INPUT:
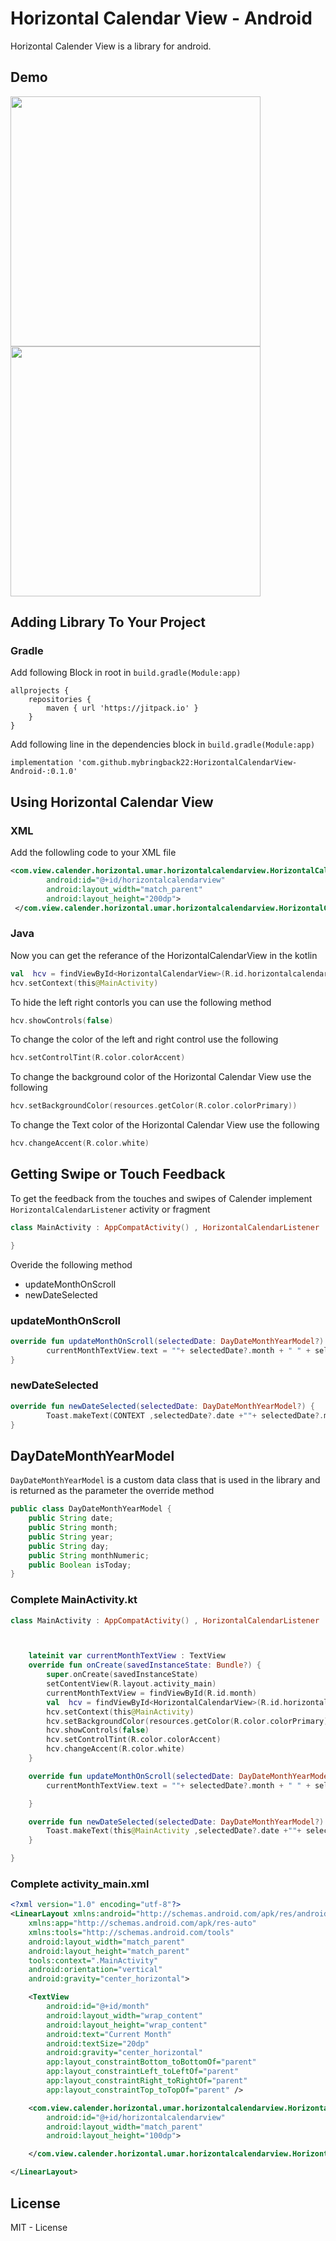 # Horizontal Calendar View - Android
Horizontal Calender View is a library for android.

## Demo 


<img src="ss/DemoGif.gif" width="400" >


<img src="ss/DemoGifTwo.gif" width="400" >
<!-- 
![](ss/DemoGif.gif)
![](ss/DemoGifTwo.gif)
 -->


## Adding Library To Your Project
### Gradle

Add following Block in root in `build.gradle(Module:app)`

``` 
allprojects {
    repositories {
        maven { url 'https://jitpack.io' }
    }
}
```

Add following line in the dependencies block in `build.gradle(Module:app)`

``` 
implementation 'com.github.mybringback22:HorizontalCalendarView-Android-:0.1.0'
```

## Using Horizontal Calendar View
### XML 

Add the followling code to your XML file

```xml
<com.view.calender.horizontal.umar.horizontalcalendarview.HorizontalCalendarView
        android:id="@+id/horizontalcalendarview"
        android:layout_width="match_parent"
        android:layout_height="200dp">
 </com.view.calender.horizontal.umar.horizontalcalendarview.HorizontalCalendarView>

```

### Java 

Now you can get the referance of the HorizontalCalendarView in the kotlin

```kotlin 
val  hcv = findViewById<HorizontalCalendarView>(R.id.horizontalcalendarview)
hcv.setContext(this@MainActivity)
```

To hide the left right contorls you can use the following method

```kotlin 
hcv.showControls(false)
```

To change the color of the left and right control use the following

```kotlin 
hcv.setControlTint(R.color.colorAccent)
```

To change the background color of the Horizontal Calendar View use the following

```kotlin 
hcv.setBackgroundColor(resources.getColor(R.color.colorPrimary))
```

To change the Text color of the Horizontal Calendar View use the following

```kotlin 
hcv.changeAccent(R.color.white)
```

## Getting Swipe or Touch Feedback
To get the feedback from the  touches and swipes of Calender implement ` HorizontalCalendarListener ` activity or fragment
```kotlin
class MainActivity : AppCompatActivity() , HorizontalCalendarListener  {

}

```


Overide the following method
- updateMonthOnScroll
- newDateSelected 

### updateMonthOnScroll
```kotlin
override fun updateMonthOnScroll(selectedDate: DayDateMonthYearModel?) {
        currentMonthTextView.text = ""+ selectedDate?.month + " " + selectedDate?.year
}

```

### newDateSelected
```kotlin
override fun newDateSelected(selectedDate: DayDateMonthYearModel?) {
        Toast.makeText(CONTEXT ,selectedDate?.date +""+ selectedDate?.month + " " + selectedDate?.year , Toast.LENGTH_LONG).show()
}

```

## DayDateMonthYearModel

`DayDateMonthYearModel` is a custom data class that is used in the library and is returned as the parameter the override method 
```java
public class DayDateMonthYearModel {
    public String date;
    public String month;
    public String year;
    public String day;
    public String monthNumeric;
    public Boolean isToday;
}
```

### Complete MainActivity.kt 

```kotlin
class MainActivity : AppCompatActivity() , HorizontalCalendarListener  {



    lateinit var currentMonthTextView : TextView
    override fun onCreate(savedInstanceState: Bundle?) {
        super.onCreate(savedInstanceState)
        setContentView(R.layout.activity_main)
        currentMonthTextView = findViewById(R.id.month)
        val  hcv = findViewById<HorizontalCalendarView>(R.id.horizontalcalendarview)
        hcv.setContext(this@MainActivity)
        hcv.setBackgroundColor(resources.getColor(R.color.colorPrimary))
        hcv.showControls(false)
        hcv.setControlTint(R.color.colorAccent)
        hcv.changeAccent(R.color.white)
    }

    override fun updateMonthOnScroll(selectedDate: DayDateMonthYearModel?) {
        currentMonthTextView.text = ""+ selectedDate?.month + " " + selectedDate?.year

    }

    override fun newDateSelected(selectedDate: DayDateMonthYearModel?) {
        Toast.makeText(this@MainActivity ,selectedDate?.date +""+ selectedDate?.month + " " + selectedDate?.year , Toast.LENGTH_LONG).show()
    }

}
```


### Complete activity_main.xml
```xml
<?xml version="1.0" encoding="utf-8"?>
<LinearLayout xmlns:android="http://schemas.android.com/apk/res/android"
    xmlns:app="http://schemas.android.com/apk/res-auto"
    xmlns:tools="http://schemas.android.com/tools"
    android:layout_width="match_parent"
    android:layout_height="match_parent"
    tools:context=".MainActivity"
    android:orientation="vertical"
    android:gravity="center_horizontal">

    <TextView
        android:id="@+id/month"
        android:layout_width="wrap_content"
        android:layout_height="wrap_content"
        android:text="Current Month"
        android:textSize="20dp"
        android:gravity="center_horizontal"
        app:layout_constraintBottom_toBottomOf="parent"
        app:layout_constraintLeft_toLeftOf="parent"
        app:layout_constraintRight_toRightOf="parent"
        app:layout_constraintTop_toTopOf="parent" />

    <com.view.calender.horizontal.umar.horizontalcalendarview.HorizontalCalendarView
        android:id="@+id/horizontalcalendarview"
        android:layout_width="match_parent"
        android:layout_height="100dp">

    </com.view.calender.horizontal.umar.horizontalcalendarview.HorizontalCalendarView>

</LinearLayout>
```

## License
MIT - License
* * *
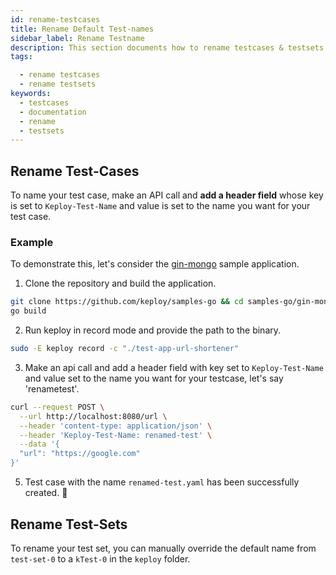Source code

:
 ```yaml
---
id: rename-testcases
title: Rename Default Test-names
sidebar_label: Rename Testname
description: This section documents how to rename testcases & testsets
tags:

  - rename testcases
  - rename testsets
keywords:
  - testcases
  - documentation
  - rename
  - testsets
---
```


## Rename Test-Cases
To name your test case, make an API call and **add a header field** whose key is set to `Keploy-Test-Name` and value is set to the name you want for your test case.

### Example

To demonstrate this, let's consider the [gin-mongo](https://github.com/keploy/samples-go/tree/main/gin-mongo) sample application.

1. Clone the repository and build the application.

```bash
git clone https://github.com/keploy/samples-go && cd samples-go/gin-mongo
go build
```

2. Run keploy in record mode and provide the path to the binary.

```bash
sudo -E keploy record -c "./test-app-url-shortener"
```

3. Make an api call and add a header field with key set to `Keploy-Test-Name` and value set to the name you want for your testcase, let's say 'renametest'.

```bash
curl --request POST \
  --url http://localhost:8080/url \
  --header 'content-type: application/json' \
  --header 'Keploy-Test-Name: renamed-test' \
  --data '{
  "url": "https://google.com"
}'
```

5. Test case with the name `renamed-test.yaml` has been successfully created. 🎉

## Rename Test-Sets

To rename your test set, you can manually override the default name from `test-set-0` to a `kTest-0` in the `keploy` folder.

DIRECTIONS FOR THIS TASK: Lines that contain "header" are the result; find them in the entries above and copy each one.

EXERCISE ANSWER:
To name your test case, make an API call and **add a header field** whose key is set to `Keploy-Test-Name` and value is set to the name you want for your test case.
3. Make an api call and add a header field with key set to `Keploy-Test-Name` and value set to the name you want for your testcase, let's say 'renametest'.
  --header 'content-type: application/json' \
  --header 'Keploy-Test-Name: renamed-test' \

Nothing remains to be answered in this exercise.